Bellacosa works as a freelance scout, finding construction equipment for wealthy businessmen and landowners. Some of the town’s rich set, he suspects, are involved in smuggling — not drugs, but “filtered” animals, bioengineered beasts that have been brought back from extinction and are popular pets or food sources for ethically challenged millionaires. Also coveted among the wealthy are the shrunken heads of members of a Native American tribe that calls the Rio Grande Valley home.

While Bellacosa knows he should keep his distance from the traffickers, his curiosity gets the best of him when a young journalist invites him to a clandestine dinner party where rich Texans partake of the meat of filtered animals. Present at the dinner is a real-life trufflepig (the one animal at the meal that’s not intended to be eaten), a mysterious green creature that resembles “a pig with tiny ears” with “a slurping, salivating tongue [hanging] out of its mouth, which was actually a beak.”

Bellacosa soon finds himself in over his head, dodging a local cartel while dealing with the reappearance of his long-estranged brother. He’s unsure whether to trust anyone, including his mysterious journalist friend and his longtime client, a landowner who’s suddenly gone incommunicado. And his quest to find answers leads him to places darker than he’d ever imagined.

Fernando A. Flores  Eric Morales/FSG

It’s not uncommon for authors of dystopian novels to take things a little too far, testing their readers’ willingness to suspend disbelief. But Flores never overplays his hand. Throughout the book, he grounds his vision of the future in enough realism that even the strangest parts of the story come across as plausible. A few years ago, a vision of the border that included walls on either side of the river, extinct animals and openly corrupt cops might have strained the imagination. Unfortunately, it doesn’t anymore.

That’s due in large part to Flores’ observations about the insatiable greed of the ruling class and the cruelty inherent in a system that prizes wealth above all else. Flores looks at human nature with something of a jaundiced eye: “Here, we watch men just naturally become beasts,” Bellacosa’s journalist friend muses at one point. “It’s no miracle of science, either. Maybe a miracle of nature.”

The novel is in many ways a critique of the excesses of capitalism, but it also paints a vivid, if cynical, portrait of life on the U.S.-Mexico border. Trump might have exploited and exacerbated racism and nativism, but he didn’t invent them, and Flores seems to ask readers to consider just how deep-seated American bigotry is: “The border walls, the filtering syndicates, headless bodies of scientists, shrunken Indian heads — he felt these things were always around even before they’d materialized. It was all the continuous overflow of the tension that had been boiling for over a century along the border.”

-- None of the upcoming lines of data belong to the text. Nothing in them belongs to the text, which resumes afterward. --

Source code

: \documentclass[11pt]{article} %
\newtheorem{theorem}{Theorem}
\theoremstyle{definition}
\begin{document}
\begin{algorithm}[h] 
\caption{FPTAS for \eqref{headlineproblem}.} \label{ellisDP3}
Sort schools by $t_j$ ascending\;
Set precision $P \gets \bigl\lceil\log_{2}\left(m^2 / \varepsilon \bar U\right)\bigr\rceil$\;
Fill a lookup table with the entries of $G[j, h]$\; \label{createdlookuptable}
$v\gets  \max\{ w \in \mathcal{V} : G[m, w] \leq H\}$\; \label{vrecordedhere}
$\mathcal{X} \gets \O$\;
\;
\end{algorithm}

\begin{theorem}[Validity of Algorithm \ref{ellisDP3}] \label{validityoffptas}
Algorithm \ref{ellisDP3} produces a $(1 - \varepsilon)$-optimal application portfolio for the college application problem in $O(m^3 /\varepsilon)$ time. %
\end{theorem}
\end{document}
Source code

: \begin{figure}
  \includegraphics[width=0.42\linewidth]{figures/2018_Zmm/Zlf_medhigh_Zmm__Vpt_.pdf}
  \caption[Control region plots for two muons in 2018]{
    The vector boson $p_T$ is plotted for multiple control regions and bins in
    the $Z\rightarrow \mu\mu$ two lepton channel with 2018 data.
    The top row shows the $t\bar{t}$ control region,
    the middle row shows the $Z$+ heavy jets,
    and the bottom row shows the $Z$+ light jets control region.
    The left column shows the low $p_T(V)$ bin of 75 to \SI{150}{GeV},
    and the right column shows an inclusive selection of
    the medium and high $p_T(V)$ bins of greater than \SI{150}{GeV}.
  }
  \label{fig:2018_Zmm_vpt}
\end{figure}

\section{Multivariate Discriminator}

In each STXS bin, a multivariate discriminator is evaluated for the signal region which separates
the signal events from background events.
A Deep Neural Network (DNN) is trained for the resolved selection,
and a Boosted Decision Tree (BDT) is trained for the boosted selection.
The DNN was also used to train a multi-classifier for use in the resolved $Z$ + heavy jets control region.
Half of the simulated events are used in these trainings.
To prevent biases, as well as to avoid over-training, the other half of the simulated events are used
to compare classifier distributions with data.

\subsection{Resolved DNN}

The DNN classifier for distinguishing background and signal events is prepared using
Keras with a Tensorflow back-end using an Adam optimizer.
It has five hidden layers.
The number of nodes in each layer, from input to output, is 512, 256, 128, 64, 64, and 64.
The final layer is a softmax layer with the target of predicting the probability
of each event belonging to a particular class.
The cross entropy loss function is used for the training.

A few years ago, a vision of the border that included walls on either side of the river, extinct animals and openly corrupt cops might have strained the imagination. Unfortunately, it doesn’t anymore.

And while Flores addresses social, racial and economic justice, Tears of the Trufflepig never descends into polemics. The characters have the complexity of real people, each dealing with their own demons. This is especially true of Bellacosa, whose mourning is realistic and heartbreaking: “My wife took it the hardest,” he recalls of his daughter’s death. “And died of grief. I thought that phrase was an exaggeration before, but I’ve seen it happen in my life.”

Debut novels can be shaky affairs, but Flores writes like a seasoned veteran — his structure and pacing are perfect. And he proves to be an expert at tone. The novel has a hard-boiled noir vibe, but Flores never indulges in the genre’s clichés. Tears of the Trufflepig is a beautifully crafted novel that asks serious questions but doesn’t lose its heart. It also shines a light on horrors that might be closer than we’d like to think: “It wasn’t some monster or cheap science-fiction alien conquest, but people creating all the horror, enslaving one another at all costs in a world where more and more syndicates and absolute power reigned supreme.”